• [SUPPLIED DATA]
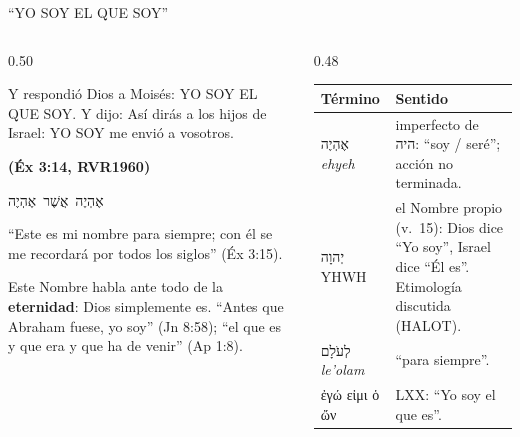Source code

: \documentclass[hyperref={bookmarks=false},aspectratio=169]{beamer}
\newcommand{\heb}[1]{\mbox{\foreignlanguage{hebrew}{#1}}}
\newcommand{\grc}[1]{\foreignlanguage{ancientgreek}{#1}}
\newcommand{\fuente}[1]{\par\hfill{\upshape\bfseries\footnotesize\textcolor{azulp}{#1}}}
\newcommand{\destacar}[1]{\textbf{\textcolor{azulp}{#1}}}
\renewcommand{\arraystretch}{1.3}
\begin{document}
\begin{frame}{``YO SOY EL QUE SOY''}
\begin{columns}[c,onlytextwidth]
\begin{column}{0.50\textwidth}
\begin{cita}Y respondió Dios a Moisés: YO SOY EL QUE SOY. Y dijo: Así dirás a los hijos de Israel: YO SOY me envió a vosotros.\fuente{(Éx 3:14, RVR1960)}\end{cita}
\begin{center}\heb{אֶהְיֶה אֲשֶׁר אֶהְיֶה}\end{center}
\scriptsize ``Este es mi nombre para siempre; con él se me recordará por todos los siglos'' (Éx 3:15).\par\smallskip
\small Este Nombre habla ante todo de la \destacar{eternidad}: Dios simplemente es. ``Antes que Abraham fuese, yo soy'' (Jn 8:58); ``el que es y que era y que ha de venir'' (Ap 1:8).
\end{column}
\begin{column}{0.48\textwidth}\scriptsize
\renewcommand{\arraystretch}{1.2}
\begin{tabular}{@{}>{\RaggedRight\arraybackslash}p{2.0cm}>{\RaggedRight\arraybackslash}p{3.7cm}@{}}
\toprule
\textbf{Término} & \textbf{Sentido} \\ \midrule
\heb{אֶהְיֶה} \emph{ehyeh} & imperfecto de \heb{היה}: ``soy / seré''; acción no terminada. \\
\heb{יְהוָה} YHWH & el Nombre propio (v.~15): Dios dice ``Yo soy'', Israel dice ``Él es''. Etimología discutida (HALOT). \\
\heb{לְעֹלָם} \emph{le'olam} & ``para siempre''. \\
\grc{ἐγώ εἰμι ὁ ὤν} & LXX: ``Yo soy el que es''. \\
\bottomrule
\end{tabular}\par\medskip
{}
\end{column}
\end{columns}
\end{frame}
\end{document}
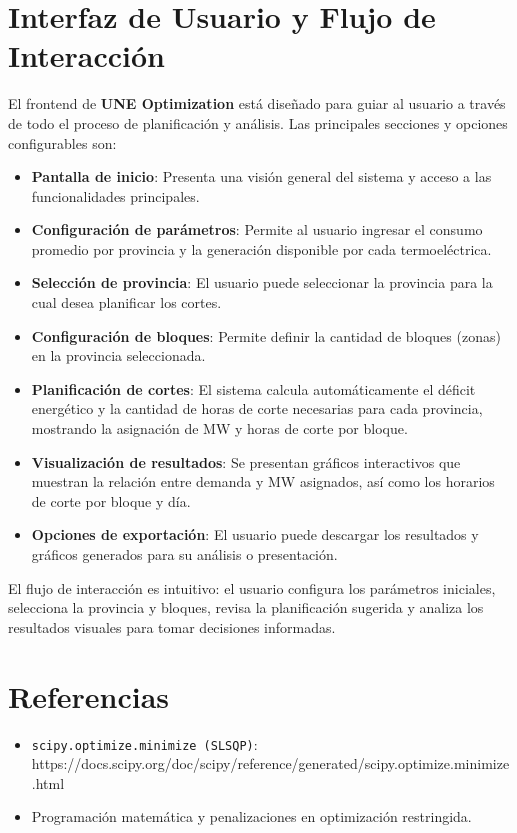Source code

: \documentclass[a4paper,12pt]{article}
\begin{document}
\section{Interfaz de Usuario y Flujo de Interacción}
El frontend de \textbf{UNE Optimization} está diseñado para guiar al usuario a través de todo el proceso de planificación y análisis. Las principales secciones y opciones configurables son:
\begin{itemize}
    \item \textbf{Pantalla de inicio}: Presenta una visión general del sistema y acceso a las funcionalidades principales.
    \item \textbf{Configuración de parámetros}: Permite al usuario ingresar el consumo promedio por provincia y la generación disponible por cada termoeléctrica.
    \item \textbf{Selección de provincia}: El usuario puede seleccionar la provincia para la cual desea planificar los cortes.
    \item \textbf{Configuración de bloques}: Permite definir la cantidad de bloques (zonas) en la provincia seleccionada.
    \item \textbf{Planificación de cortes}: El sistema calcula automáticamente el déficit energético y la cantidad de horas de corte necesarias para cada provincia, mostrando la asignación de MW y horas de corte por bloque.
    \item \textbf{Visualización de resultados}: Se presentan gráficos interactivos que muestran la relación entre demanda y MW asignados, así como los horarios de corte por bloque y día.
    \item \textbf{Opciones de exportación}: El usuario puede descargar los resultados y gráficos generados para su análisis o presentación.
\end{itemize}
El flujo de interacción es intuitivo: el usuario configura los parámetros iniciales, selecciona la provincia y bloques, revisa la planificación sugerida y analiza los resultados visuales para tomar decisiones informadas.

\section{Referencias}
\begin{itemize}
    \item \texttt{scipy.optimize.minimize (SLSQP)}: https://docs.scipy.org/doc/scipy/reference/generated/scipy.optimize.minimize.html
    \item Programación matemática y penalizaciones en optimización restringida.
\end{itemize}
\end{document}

• [PROBLEM REQUIREMENTS]
Within the data above, how many lines include the word "Permite"? Respond with the number only.

• [ANSWER TO THIS TASK]
2